2018 has already been a year full of breakthroughs in artificial intelligence (AI) and machine learning, and those technologies are sure to receive a lot of attention March 5-9 at HIMSS 2018 in Las Vegas.
Johann Fernando, PhD, COO at FUJIFILM Medical Systems U.S.A., Inc., spoke with HealthExec as the company made its final preparations for HIMSS 2018. Fernando shared insight about the company’s role as a leader in AI and the impact these evolving technologies will have on radiologists both now and in the years ahead.
Read the full conversation below:
Fujifilm will be showing off its AI initiative to attendees at HIMSS 2018 in Las Vegas. What can you tell me about this initiative?
Johann Fernando, PhD: As you know, the AI revolution is underway. Fujifilm, with its long history of innovation in medical imaging and healthcare informatics, is at the forefront of AI development. We’re really excited to be working in this field. Our AI development is primarily focused on harnessing the power of AI to enhance our imaging and informatics portfolio, which includes the Synapse PACS, Synapse CV, Synapse VNA and other solutions that we offer.

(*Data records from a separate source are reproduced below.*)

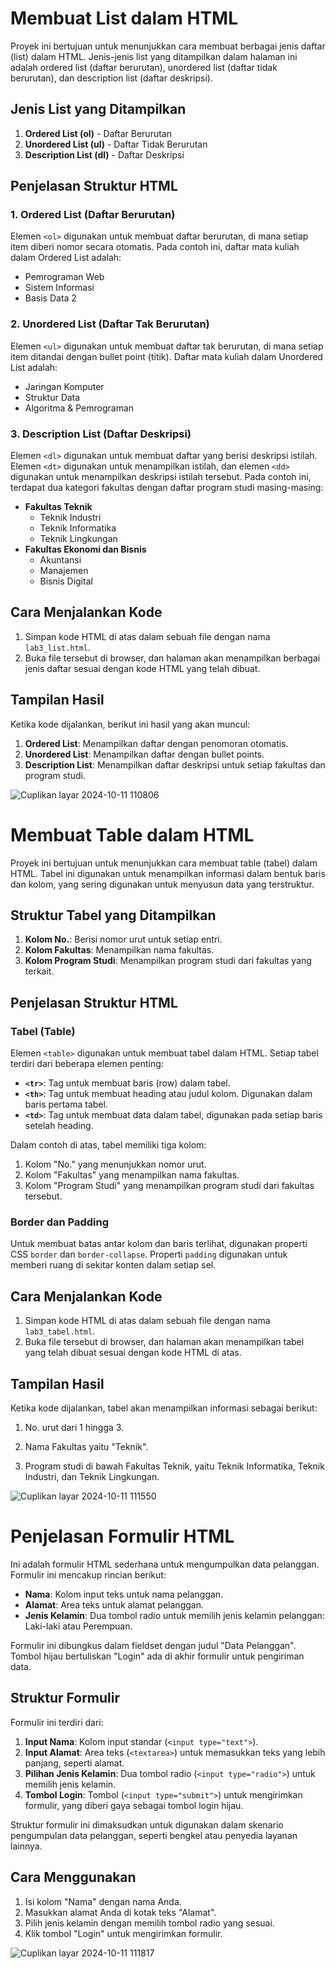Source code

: # Membuat List dalam HTML

Proyek ini bertujuan untuk menunjukkan cara membuat berbagai jenis daftar (list) dalam HTML. Jenis-jenis list yang ditampilkan dalam halaman ini adalah ordered list (daftar berurutan), unordered list (daftar tidak berurutan), dan description list (daftar deskripsi).

## Jenis List yang Ditampilkan

1. **Ordered List (ol)** - Daftar Berurutan
2. **Unordered List (ul)** - Daftar Tidak Berurutan
3. **Description List (dl)** - Daftar Deskripsi

## Penjelasan Struktur HTML

### 1. Ordered List (Daftar Berurutan)
Elemen `<ol>` digunakan untuk membuat daftar berurutan, di mana setiap item diberi nomor secara otomatis. Pada contoh ini, daftar mata kuliah dalam Ordered List adalah:
- Pemrograman Web
- Sistem Informasi
- Basis Data 2

### 2. Unordered List (Daftar Tak Berurutan)
Elemen `<ul>` digunakan untuk membuat daftar tak berurutan, di mana setiap item ditandai dengan bullet point (titik). Daftar mata kuliah dalam Unordered List adalah:
- Jaringan Komputer
- Struktur Data
- Algoritma & Pemrograman

### 3. Description List (Daftar Deskripsi)
Elemen `<dl>` digunakan untuk membuat daftar yang berisi deskripsi istilah. Elemen `<dt>` digunakan untuk menampilkan istilah, dan elemen `<dd>` digunakan untuk menampilkan deskripsi istilah tersebut. Pada contoh ini, terdapat dua kategori fakultas dengan daftar program studi masing-masing:
- **Fakultas Teknik**
  - Teknik Industri
  - Teknik Informatika
  - Teknik Lingkungan
- **Fakultas Ekonomi dan Bisnis**
  - Akuntansi
  - Manajemen
  - Bisnis Digital

## Cara Menjalankan Kode
1. Simpan kode HTML di atas dalam sebuah file dengan nama `lab3_list.html`.
2. Buka file tersebut di browser, dan halaman akan menampilkan berbagai jenis daftar sesuai dengan kode HTML yang telah dibuat.

## Tampilan Hasil
Ketika kode dijalankan, berikut ini hasil yang akan muncul:
1. **Ordered List**: Menampilkan daftar dengan penomoran otomatis.
2. **Unordered List**: Menampilkan daftar dengan bullet points.
3. **Description List**: Menampilkan daftar deskripsi untuk setiap fakultas dan program studi.

![Cuplikan layar 2024-10-11 110806](https://github.com/user-attachments/assets/00982873-9509-4f78-82e3-06e364e1d603)


# Membuat Table dalam HTML

Proyek ini bertujuan untuk menunjukkan cara membuat table (tabel) dalam HTML. Tabel ini digunakan untuk menampilkan informasi dalam bentuk baris dan kolom, yang sering digunakan untuk menyusun data yang terstruktur.

## Struktur Tabel yang Ditampilkan

1. **Kolom No.**: Berisi nomor urut untuk setiap entri.
2. **Kolom Fakultas**: Menampilkan nama fakultas.
3. **Kolom Program Studi**: Menampilkan program studi dari fakultas yang terkait.

## Penjelasan Struktur HTML

### Tabel (Table)
Elemen `<table>` digunakan untuk membuat tabel dalam HTML. Setiap tabel terdiri dari beberapa elemen penting:

- **`<tr>`**: Tag untuk membuat baris (row) dalam tabel.
- **`<th>`**: Tag untuk membuat heading atau judul kolom. Digunakan dalam baris pertama tabel.
- **`<td>`**: Tag untuk membuat data dalam tabel, digunakan pada setiap baris setelah heading.

Dalam contoh di atas, tabel memiliki tiga kolom: 
1. Kolom "No." yang menunjukkan nomor urut. 
2. Kolom "Fakultas" yang menampilkan nama fakultas. 
3. Kolom "Program Studi" yang menampilkan program studi dari fakultas tersebut.

### Border dan Padding
Untuk membuat batas antar kolom dan baris terlihat, digunakan properti CSS `border` dan `border-collapse`. Properti `padding` digunakan untuk memberi ruang di sekitar konten dalam setiap sel.

## Cara Menjalankan Kode
1. Simpan kode HTML di atas dalam sebuah file dengan nama `lab3_tabel.html`.
2. Buka file tersebut di browser, dan halaman akan menampilkan tabel yang telah dibuat sesuai dengan kode HTML di atas.

## Tampilan Hasil
Ketika kode dijalankan, tabel akan menampilkan informasi sebagai berikut:
1. No. urut dari 1 hingga 3.
2. Nama Fakultas yaitu "Teknik".

3. Program studi di bawah Fakultas Teknik, yaitu Teknik Informatika, Teknik Industri, dan Teknik Lingkungan.

![Cuplikan layar 2024-10-11 111550](https://github.com/user-attachments/assets/2addfd07-cd85-4ba2-941d-b2947ef359d8)


# Penjelasan Formulir HTML

Ini adalah formulir HTML sederhana untuk mengumpulkan data pelanggan. Formulir ini mencakup rincian berikut:
- **Nama**: Kolom input teks untuk nama pelanggan.
- **Alamat**: Area teks untuk alamat pelanggan.
- **Jenis Kelamin**: Dua tombol radio untuk memilih jenis kelamin pelanggan: Laki-laki atau Perempuan.

Formulir ini dibungkus dalam fieldset dengan judul "Data Pelanggan". Tombol hijau bertuliskan "Login" ada di akhir formulir untuk pengiriman data.

## Struktur Formulir

Formulir ini terdiri dari:
1. **Input Nama**: Kolom input standar (`<input type="text">`).
2. **Input Alamat**: Area teks (`<textarea>`) untuk memasukkan teks yang lebih panjang, seperti alamat.
3. **Pilihan Jenis Kelamin**: Dua tombol radio (`<input type="radio">`) untuk memilih jenis kelamin.
4. **Tombol Login**: Tombol (`<input type="submit">`) untuk mengirimkan formulir, yang diberi gaya sebagai tombol login hijau.

Struktur formulir ini dimaksudkan untuk digunakan dalam skenario pengumpulan data pelanggan, seperti bengkel atau penyedia layanan lainnya.

## Cara Menggunakan
1. Isi kolom "Nama" dengan nama Anda.
2. Masukkan alamat Anda di kotak teks "Alamat".
3. Pilih jenis kelamin dengan memilih tombol radio yang sesuai.
4. Klik tombol "Login" untuk mengirimkan formulir.

![Cuplikan layar 2024-10-11 111817](https://github.com/user-attachments/assets/f6654ee6-efbd-4afd-989f-aedd9c443dc1)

Our AI development program is based primarily out of Raleigh, North Carolina, where we have both a research and development facility and the corporate headquarters of our Synapse portfolio. We’re also working closely with our development team based out of Tokyo and partnering with key customers in the U.S. market to draw from their own experiences and expertise as we develop new solutions.
Population health is always a big topic at HIMSS. What kind of impact can advancements in AI have on improving outcomes?
AI is capable of processing patient information and patient imaging in ways never before possible with healthcare IT. We are focused on exploring the benefits of applying AI to historical imaging repositories for new untapped population health information. We see AI creating new, more powerful population health analytics, new research possibilities on our aging population, and even creating new patient health information based on their historical and current imaging record. Population health is also improved as AI helps radiologists and other physicians be more accurate, gather information faster and work with data to make high-quality decisions. With these capabilities, clinicians can also manage time more effectively, allowing them to spend more time with patients.
All of this helps physicians achieve their own population health management goals, and I’m excited to watch AI improve population health as we move forward.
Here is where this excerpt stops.